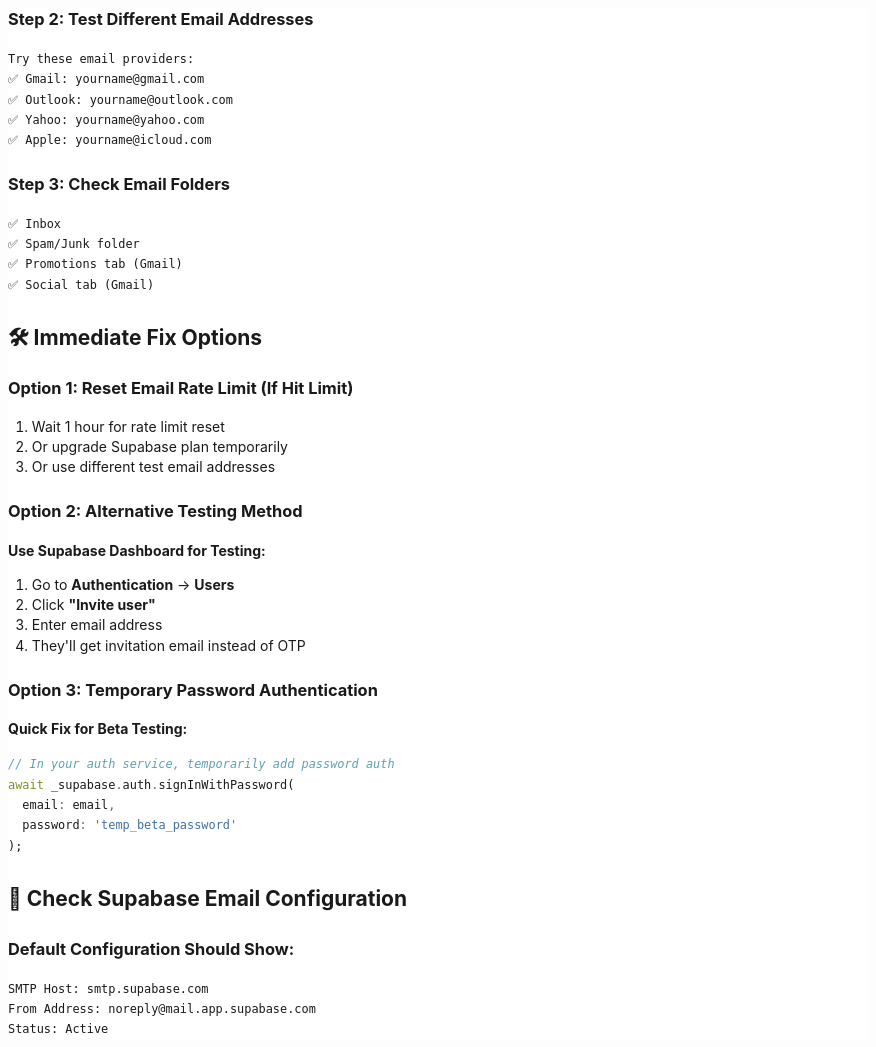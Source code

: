 ### Step 2: Test Different Email Addresses
```
Try these email providers:
✅ Gmail: yourname@gmail.com
✅ Outlook: yourname@outlook.com  
✅ Yahoo: yourname@yahoo.com
✅ Apple: yourname@icloud.com
```

### Step 3: Check Email Folders
```
✅ Inbox
✅ Spam/Junk folder
✅ Promotions tab (Gmail)
✅ Social tab (Gmail)
```

## 🛠️ Immediate Fix Options

### Option 1: Reset Email Rate Limit (If Hit Limit)
1. Wait 1 hour for rate limit reset
2. Or upgrade Supabase plan temporarily
3. Or use different test email addresses

### Option 2: Alternative Testing Method
**Use Supabase Dashboard for Testing:**
1. Go to **Authentication** → **Users**
2. Click **"Invite user"** 
3. Enter email address
4. They'll get invitation email instead of OTP

### Option 3: Temporary Password Authentication
**Quick Fix for Beta Testing:**
```dart
// In your auth service, temporarily add password auth
await _supabase.auth.signInWithPassword(
  email: email,
  password: 'temp_beta_password'
);
```

## 📧 Check Supabase Email Configuration

### Default Configuration Should Show:
```
SMTP Host: smtp.supabase.com
From Address: noreply@mail.app.supabase.com
Status: Active
```
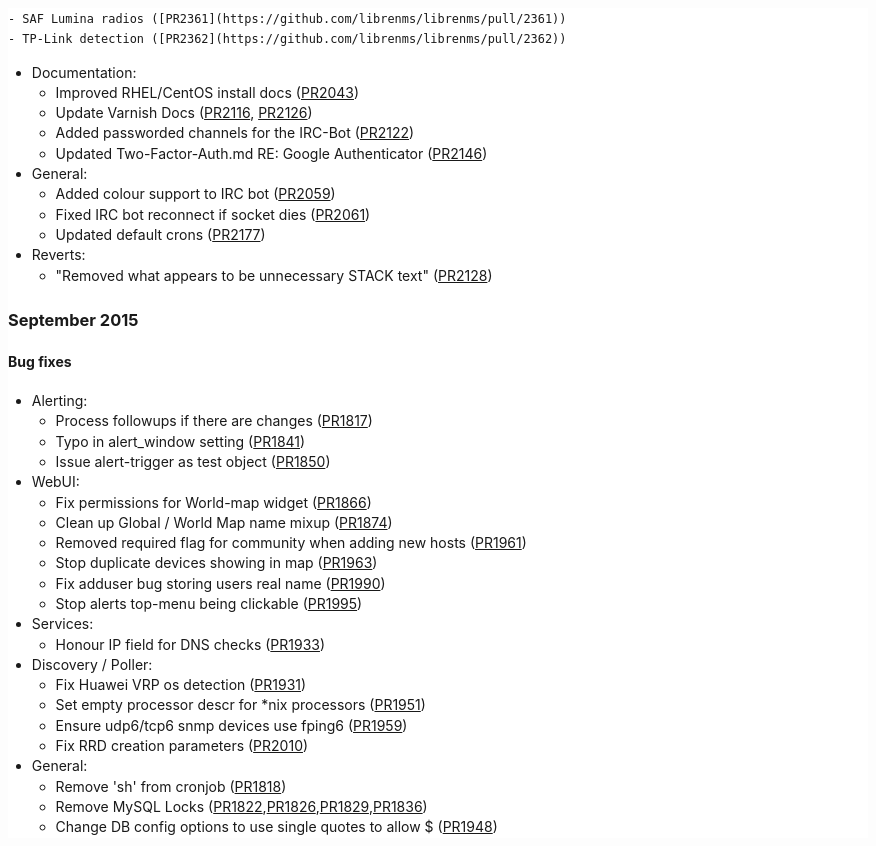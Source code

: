     - SAF Lumina radios ([PR2361](https://github.com/librenms/librenms/pull/2361))
    - TP-Link detection ([PR2362](https://github.com/librenms/librenms/pull/2362))
  - Documentation:
    - Improved RHEL/CentOS install docs ([PR2043](https://github.com/librenms/librenms/pull/2043))
    - Update Varnish Docs ([PR2116](https://github.com/librenms/librenms/pull/2116), [PR2126](https://github.com/librenms/librenms/pull/2126))
    - Added passworded channels for the IRC-Bot ([PR2122](https://github.com/librenms/librenms/pull/2122))
    - Updated Two-Factor-Auth.md RE: Google Authenticator ([PR2146](https://github.com/librenms/librenms/pull/2146))
  - General:
    - Added colour support to IRC bot ([PR2059](https://github.com/librenms/librenms/pull/2059))
    - Fixed IRC bot reconnect if socket dies ([PR2061](https://github.com/librenms/librenms/pull/2061))
    - Updated default crons ([PR2177](https://github.com/librenms/librenms/pull/2177))
  - Reverts:
    - "Removed what appears to be unnecessary STACK text" ([PR2128](https://github.com/librenms/librenms/pull/2128))

### September 2015

#### Bug fixes
  - Alerting:
    - Process followups if there are changes ([PR1817](https://github.com/librenms/librenms/pull/1817))
    - Typo in alert_window setting ([PR1841](https://github.com/librenms/librenms/pull/1841))
    - Issue alert-trigger as test object ([PR1850](https://github.com/librenms/librenms/pull/1850))
  - WebUI:
    - Fix permissions for World-map widget ([PR1866](https://github.com/librenms/librenms/pull/1866))
    - Clean up Global / World Map name mixup ([PR1874](https://github.com/librenms/librenms/pull/1874))
    - Removed required flag for community when adding new hosts ([PR1961](https://github.com/librenms/librenms/pull/1961))
    - Stop duplicate devices showing in map ([PR1963](https://github.com/librenms/librenms/pull/1963))
    - Fix adduser bug storing users real name ([PR1990](https://github.com/librenms/librenms/pull/1990))
    - Stop alerts top-menu being clickable ([PR1995](https://github.com/librenms/librenms/pull/1995))
  - Services:
    - Honour IP field for DNS checks ([PR1933](https://github.com/librenms/librenms/pull/1933))
  - Discovery / Poller:
    - Fix Huawei VRP os detection ([PR1931](https://github.com/librenms/librenms/pull/1931))
    - Set empty processor descr for *nix processors ([PR1951](https://github.com/librenms/librenms/pull/1951))
    - Ensure udp6/tcp6 snmp devices use fping6 ([PR1959](https://github.com/librenms/librenms/pull/1959))
    - Fix RRD creation parameters ([PR2010](https://github.com/librenms/librenms/pull/2010))
  - General:
    - Remove 'sh' from cronjob ([PR1818](https://github.com/librenms/librenms/pull/1818))
    - Remove MySQL Locks ([PR1822](https://github.com/librenms/librenms/pull/1822),[PR1826](https://github.com/librenms/librenms/pull/1826),[PR1829](https://github.com/librenms/librenms/pull/1829),[PR1836](https://github.com/librenms/librenms/pull/1836))
    - Change DB config options to use single quotes to allow $ ([PR1948](https://github.com/librenms/librenms/pull/1948))

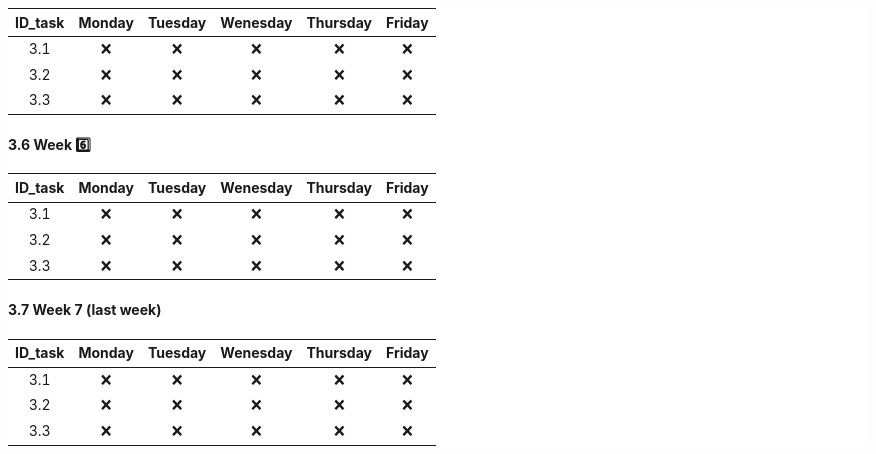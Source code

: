 | ID_task | Monday | Tuesday | Wenesday | Thursday | Friday |
| :-----: | :----: | :-----: | :------: | :------: | :----: |
|3.1 | ❌ | ❌ | ❌ | ❌ | ❌ | ❌ |
|3.2 | ❌ | ❌ | ❌ | ❌ | ❌ | ❌ |
|3.3 | ❌ | ❌ | ❌ | ❌ | ❌ | ❌ |

#### 3.6 Week 6️⃣ 

| ID_task | Monday | Tuesday | Wenesday | Thursday | Friday |
| :-----: | :----: | :-----: | :------: | :------: | :----: |
|3.1 | ❌ | ❌ | ❌ | ❌ | ❌ | ❌ |
|3.2 | ❌ | ❌ | ❌ | ❌ | ❌ | ❌ |
|3.3 | ❌ | ❌ | ❌ | ❌ | ❌ | ❌ |

#### 3.7 Week 7 (last week)

| ID_task | Monday | Tuesday | Wenesday | Thursday | Friday |
| :-----: | :----: | :-----: | :------: | :------: | :----: |
|3.1 | ❌ | ❌ | ❌ | ❌ | ❌ | ❌ |
|3.2 | ❌ | ❌ | ❌ | ❌ | ❌ | ❌ |
|3.3 | ❌ | ❌ | ❌ | ❌ | ❌ | ❌ |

* * *

About this task:
When a line in the data contains the string "Updated", copy that line.

Output for this exercise:
    - Updated Two-Factor-Auth.md RE: Google Authenticator ([PR2146](https://github.com/librenms/librenms/pull/2146))
    - Updated default crons ([PR2177](https://github.com/librenms/librenms/pull/2177))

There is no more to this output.